Problem to work on:
Search the material and gather each line with "workers" in it.

________________________

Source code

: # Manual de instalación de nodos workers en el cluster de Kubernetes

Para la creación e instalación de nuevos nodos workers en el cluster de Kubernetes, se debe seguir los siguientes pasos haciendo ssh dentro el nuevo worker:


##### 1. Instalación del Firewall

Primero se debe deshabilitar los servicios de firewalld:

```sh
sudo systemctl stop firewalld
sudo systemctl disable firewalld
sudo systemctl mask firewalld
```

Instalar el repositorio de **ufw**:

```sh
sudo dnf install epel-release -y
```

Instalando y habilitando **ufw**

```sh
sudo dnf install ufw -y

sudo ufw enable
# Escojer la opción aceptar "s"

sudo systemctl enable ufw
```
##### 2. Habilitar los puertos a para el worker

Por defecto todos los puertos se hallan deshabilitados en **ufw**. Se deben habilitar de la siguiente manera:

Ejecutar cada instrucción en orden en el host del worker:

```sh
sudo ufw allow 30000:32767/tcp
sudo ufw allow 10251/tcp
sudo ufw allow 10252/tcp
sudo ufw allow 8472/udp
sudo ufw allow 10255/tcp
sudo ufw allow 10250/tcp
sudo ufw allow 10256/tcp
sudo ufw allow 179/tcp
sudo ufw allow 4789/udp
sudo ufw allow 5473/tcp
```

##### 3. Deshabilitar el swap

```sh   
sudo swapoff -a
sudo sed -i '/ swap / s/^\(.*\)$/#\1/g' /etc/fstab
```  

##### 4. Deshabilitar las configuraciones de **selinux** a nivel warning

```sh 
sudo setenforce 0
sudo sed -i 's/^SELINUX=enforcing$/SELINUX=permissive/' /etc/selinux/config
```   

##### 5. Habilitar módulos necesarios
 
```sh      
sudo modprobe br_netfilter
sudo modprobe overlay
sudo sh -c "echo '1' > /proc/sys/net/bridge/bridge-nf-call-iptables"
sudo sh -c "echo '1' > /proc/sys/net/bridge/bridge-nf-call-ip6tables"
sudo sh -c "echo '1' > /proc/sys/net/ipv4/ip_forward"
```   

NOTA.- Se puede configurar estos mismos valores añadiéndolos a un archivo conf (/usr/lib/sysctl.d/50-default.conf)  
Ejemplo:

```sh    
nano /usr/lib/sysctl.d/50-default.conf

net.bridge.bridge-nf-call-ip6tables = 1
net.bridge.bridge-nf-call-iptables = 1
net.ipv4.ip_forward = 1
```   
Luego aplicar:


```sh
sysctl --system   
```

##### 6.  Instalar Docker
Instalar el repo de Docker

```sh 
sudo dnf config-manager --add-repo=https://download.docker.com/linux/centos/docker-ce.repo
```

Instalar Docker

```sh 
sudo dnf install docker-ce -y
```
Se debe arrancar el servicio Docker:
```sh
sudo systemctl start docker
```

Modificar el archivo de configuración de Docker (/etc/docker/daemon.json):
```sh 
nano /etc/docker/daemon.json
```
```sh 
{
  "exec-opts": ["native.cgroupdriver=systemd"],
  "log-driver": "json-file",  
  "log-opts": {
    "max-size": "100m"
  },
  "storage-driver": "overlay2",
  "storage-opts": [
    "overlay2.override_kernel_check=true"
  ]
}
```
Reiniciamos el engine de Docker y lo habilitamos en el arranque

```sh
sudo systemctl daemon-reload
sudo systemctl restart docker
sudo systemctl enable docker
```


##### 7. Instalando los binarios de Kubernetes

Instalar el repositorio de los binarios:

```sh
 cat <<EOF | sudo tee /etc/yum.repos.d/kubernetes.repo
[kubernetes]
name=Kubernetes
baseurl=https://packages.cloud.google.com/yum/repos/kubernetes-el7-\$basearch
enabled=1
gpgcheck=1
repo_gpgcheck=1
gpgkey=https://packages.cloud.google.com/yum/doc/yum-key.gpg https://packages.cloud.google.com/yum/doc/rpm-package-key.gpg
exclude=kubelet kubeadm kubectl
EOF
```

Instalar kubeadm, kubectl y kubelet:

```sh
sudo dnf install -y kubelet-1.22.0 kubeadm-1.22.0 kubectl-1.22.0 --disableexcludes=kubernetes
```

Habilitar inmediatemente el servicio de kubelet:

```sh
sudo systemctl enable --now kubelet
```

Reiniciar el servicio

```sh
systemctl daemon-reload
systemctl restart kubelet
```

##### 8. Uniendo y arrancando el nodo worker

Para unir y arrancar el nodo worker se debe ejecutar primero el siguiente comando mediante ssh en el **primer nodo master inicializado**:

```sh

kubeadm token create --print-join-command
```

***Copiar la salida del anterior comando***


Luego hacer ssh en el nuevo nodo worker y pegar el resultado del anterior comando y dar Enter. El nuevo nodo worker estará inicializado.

________________________

The completed task:
: # Manual de instalación de nodos workers en el cluster de Kubernetes
Para la creación e instalación de nuevos nodos workers en el cluster de Kubernetes, se debe seguir los siguientes pasos haciendo ssh dentro el nuevo worker:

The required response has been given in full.